Sempre a proposito di Berlusconi e di
televisione. Avrete assistito anche voi alla sua conferenza stampa
televisiva dell’altro ieri, o ne avrete letto, come me, sui giornali.
Si è trattato, ovviamente, di un inverecondo megaspot, in cui l’individuo,
con la consueta faccia di bronzo, non si è peritato di farsi pubblicità
a nostre spese. Alcuni commentatori (non molti) hanno fatto notare
come, tra vanterie non controllabili e promesse in stile libero, il contenuto
di informazione rinvenibile nelle affermazioni del Presidente del Consiglio
fosse pari praticamente a zero. Ma nessuno, per quanto ne so, ha
osservato come almeno uno dei suoi propositi, quello di realizzare, con
le sole forze della maggioranza, una riforma istituzionale in senso presidenzialista,
abbia delle ottime probabilità di realizzarsi ancor prima della data che
il cavaliere ha voluto approssimativamente indicare. Anzi, a dirla
proprio tutta, il tipo si sta comportando come se quella riforma fosse
già stata proposta, votata e approvata: è da un pezzo, se ci pensate bene,
che sfrutta l’acquiescenza dell’attuale inquilino del Quirinale per agire
come se fosse già il leader di un esecutivo presidenziale all’americana.
E siccome il ragazzo scemo non è, e di comunicazione un po’ se ne
intende, ha sempre cura di sanzionare a livello simbolico questa usurpazione
di ruolo. In fondo ha cominciato già prima delle elezioni, inserendo
a grossi caratteri il suo nome sulla scheda, il che realizzava, di fatto
se non di diritto, quell’investitura diretta del premier che del presidenzialismo
è una delle condizioni di fondo.
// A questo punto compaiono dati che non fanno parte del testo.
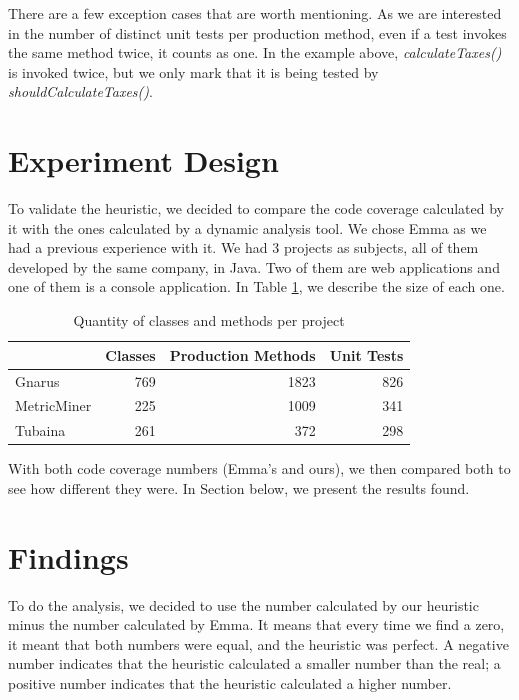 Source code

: \documentclass{sig-alternate}
\begin{document}
There are a few exception cases that are worth mentioning. 
As we are
interested in the number of distinct unit tests per production method, even if a test invokes the same method twice, it
counts as one. In the example above, \textit{calculateTaxes()} is invoked twice, but we only mark that it is being
tested by \textit{shouldCalculateTaxes()}.

\section{Experiment Design}

To validate the heuristic, we decided to compare the code coverage calculated by it with the ones 
calculated by a dynamic analysis tool. We chose Emma as we had a previous experience with it. We
had 3 projects as subjects, all of them developed by the same company, in Java. Two of them are
web applications and one of them is a console application. In Table \ref{tab:projects}, we describe
the size of each one.

\begin{table}[h!]
\centering
\caption{Quantity of classes and methods per project}
\begin{tabular}{ | l | r | r | r | }
\hline
& Classes & Production Methods & Unit Tests\\ 
\hline
Gnarus & 769 & 1823 & 826\\ 
MetricMiner & 225 & 1009 & 341\\ 
Tubaina & 261 & 372 & 298\\ 

\hline
\end{tabular}
\label{tab:projects}
\end{table}

With both code coverage numbers (Emma's and ours), we then compared both to see how different
they were. In Section below, we present the results found.

\section{Findings}

To do the analysis, we decided to use the number calculated by our heuristic minus the
number calculated by Emma. It means that every time we find a zero, it meant that both numbers
were equal, and the heuristic was perfect. A negative number indicates that the heuristic calculated
a smaller number than the real; a positive number indicates that the heuristic calculated a higher
number.
\end{document}
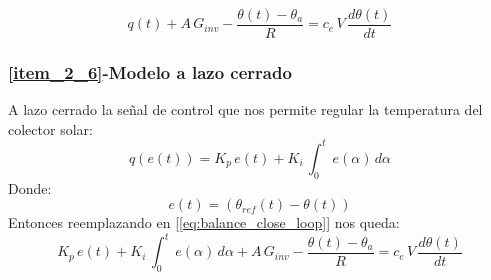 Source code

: \begin{equation}
   q(t)+ A\,G_{inv}-\dfrac{\theta(t)-\theta_{a}}{R}=c_e\,V\,\dfrac{d\theta(t)}{dt}\label{eq:balance_close_loop}
\end{equation}

\subsubsection{\ref{item_2_6}-Modelo a lazo cerrado}
A lazo cerrado la señal de control que nos permite regular la temperatura del colector solar:
\begin{equation}
   q(e(t))=K_p\,e(t)+K_i\,\int_0^{t}\,e(\alpha)\,d\alpha
\end{equation}
Donde:
\begin{equation}
   e(t) = (\theta_{ref}(t)-\theta(t))
\end{equation}
Entonces reemplazando en [\ref{eq:balance_close_loop}] nos queda:
\begin{equation}
   K_p\,e(t)+K_i\,\int_0^{t}\,e(\alpha)\,d\alpha + A\,G_{inv}-\dfrac{\theta(t)-\theta_{a}}{R}=c_e\,V\,\dfrac{d\theta(t)}{dt}
   \label{eq:close_loop}
\end{equation}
Naturalmente, il fatto che Rutelli lo
abbia entusiasticamente imitato significa soltanto che gli strateghi
del centro sinistra sono ancora più cinici di lui.
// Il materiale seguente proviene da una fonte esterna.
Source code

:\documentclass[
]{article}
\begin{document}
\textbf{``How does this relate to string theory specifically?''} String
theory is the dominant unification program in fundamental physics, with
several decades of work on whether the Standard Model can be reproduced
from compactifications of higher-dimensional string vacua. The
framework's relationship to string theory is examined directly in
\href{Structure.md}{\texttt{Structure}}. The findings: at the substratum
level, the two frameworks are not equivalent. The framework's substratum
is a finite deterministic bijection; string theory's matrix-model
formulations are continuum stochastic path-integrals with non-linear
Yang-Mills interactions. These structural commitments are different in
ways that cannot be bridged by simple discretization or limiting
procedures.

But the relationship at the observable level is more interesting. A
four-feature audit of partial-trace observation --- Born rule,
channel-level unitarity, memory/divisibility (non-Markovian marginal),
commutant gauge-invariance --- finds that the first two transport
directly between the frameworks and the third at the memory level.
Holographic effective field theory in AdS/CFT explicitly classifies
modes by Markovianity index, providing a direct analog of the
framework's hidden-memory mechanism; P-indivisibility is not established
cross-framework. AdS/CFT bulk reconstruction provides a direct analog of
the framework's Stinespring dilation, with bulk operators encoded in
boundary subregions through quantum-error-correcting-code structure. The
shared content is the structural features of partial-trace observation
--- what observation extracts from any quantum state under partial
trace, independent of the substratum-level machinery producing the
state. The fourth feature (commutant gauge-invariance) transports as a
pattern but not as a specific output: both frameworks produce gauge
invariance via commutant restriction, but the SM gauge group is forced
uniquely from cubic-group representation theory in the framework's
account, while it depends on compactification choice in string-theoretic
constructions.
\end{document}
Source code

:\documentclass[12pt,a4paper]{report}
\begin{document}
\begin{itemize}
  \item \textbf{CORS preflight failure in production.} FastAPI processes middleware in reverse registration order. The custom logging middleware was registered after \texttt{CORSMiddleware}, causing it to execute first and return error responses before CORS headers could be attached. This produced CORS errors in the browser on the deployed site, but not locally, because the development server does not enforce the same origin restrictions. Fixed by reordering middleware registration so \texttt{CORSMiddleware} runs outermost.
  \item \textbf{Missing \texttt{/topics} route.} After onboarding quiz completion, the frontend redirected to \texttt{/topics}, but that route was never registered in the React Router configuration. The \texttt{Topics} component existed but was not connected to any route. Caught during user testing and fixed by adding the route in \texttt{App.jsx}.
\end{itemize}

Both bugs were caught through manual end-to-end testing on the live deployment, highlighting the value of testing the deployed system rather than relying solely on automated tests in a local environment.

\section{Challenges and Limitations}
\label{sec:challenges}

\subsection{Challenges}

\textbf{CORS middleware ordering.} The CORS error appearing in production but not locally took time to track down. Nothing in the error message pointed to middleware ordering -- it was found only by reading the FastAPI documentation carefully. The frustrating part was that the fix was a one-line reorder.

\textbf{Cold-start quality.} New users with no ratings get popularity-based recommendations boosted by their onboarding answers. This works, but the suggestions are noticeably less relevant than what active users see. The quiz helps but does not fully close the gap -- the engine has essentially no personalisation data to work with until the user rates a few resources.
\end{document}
L’altro ieri, chiotto chiotto, il Nostro
ha mosso un altro passetto in avanti, facendo collocare in bella vista
sulla parete alle sue spalle quel pataccone ovale con lo stemma dello Stato
circondato da un cerchio di stelle e la dicitura “Consiglio dei Ministri
– Il presidente ” che avrete visto tutti in TV o in fotografia. Si
tratta di un logo, ci è stato spiegato, molto simile, mutatis mutandis,
a quello che il Presidente degli Stati Uniti, o il suo Segretario di Stato,
esibiscono in analoghe circostanze sul frontalino del podio da cui
si rivolgono agli interlocutori. Ma appunto. Nel caso di Bush,
o di chi per lui, quell’insegna non è affatto un logo, un elemento decorativo,
o una targa segnaletica che ricordi a chi non lo sappia, o lo abbia eventualmente
dimenticato, che quel signore lì è il Presidente degli Stati Uniti di America.
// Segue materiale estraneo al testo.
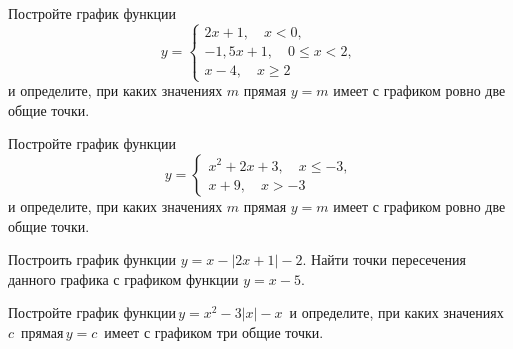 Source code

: \begin{class}[number=8]
	\begin{listofex}
		\item  Постройте график функции
		\[y=	 \left\{
		\begin{array}{l}
			2x+1, \quad x<0,\\
			-1,5x+1, \quad 0\leq x<2,\\
			x-4, \quad x\geq 2
		\end{array}
		\right. \]
		и определите, при каких значениях \( m \) прямая \( y=m \) имеет с графиком ровно две общие точки.
		\item Постройте график функции
		\[y=	 \left\{
		\begin{array}{l}
			x^2+2x+3, \quad x\leq-3,\\
			x+9, \quad x>-3
		\end{array}
		\right. \]
		и определите, при каких значениях \( m \) прямая \( y=m \) имеет с графиком ровно две общие точки.
		\item Построить график функции \( y=x-|2x+1|-2 \). Найти точки пересечения данного графика с графиком функции \( y=x-5 \).
		\item Постройте график функции \( y=x^2-3|x|-x \)  и определите, при каких значениях \( c \)  прямая \( y=c \)  имеет с графиком три общие точки.
	\end{listofex}
\end{class}

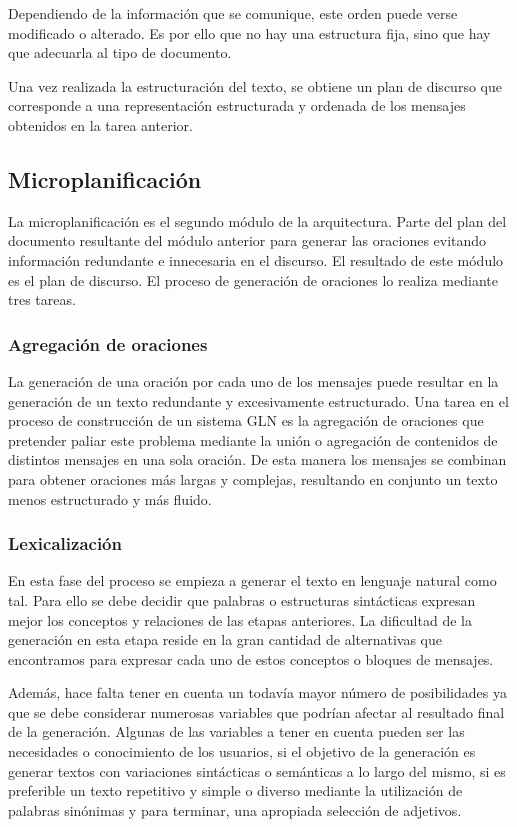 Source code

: Dependiendo de la información que se comunique, este orden puede verse modificado o alterado. Es por ello que no hay una estructura fija, sino que hay que adecuarla al tipo de documento.

Una vez realizada la estructuración del texto, se obtiene un plan de discurso que corresponde a una representación estructurada y ordenada de los mensajes obtenidos en la tarea anterior.

\subsection{Microplanificación}
La microplanificación es el segundo módulo de la arquitectura. Parte del plan del documento resultante del módulo anterior para generar las oraciones evitando información redundante e innecesaria en el discurso. El resultado de este módulo es el plan de discurso. El proceso de generación de oraciones lo realiza mediante tres tareas.

\subsubsection{Agregación de oraciones}
La generación de una oración por cada uno de los mensajes puede resultar en la generación de un texto redundante y excesivamente estructurado. Una tarea en el proceso de construcción de un sistema GLN es la agregación de oraciones que pretender paliar este problema mediante la unión o agregación de contenidos de distintos mensajes en una sola oración. De esta manera los mensajes se combinan para obtener oraciones más largas y complejas, resultando en conjunto un texto menos estructurado y más fluido.

\subsubsection{Lexicalización}
En esta fase del proceso se empieza a generar el texto en lenguaje natural como tal. Para ello se debe decidir que palabras o estructuras sintácticas expresan mejor los conceptos y relaciones de las etapas anteriores. La dificultad de la generación en esta etapa reside en la gran cantidad de alternativas que encontramos para  expresar cada uno de estos conceptos o bloques de mensajes. 

Además, hace falta tener en cuenta un todavía mayor número de posibilidades ya que se debe considerar numerosas variables que podrían afectar al resultado final de la generación. Algunas de las variables a tener en cuenta pueden ser las necesidades o conocimiento de los usuarios, si el objetivo de la generación es generar textos con variaciones sintácticas o semánticas a lo largo del mismo, si es preferible un texto repetitivo y simple o diverso mediante la utilización de palabras sinónimas y para terminar, una apropiada selección de adjetivos.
È il suo sigillo, il Great Seal, un simbolo di sovranità, che esprime,
come quello del Gran Cancelliere della corona britannica, da cui sostanzialmente
deriva, il potere di promulgare, rendendole effettive, le norme approvate
dai vari corpi legislativi. Si tratta, in sostanza, di quanto di
più simile a una Coat of arms, a uno stemma regale o nobiliare, una tradizione
repubblicana possa concedere.
Ora, Berlusconi, allo stato, non è né
un sovrano né, per ora, un premier eletto direttamente dal popolo e investito
della pienezza dei poteri esecutivi. Non è neanche Capo del Governo,
una carica, che, in Italia, non è mai esistita, salvo che per i vent’anni
del regime fascista. È, semplicemente, il Presidente del Consiglio
dei Ministri, come a dire il primus inter pares in un organo che
risponde, nella sua collegialità, al Parlamento e i cui membri godono,
ciascuno nel suo campo, di una notevole autonomia. È già una gran
bella dignità e gli assicura, com’è noto, un bel po’ di poteri, anche
se nulla gli vieta di volerne di più e di adoperarsi perché quelli attuali
siano opportunamente ampliati. Vedremo (vedrete) come andrà a finire.
Ma il suo pataccone, per ora, l’ha voluto lo stesso, non si capisce
bene se come auspicio o per darci modo di abituarci all’idea. E
se per caso vi saltasse in mente di obiettare che, in linea di principio,
è meglio prima raggiungere una certa carica, o un certo potere, e poi inalberare
i simboli relativi, vorrebbe dire che non avete ancora capito un accidente
di come si fa politica in televisione.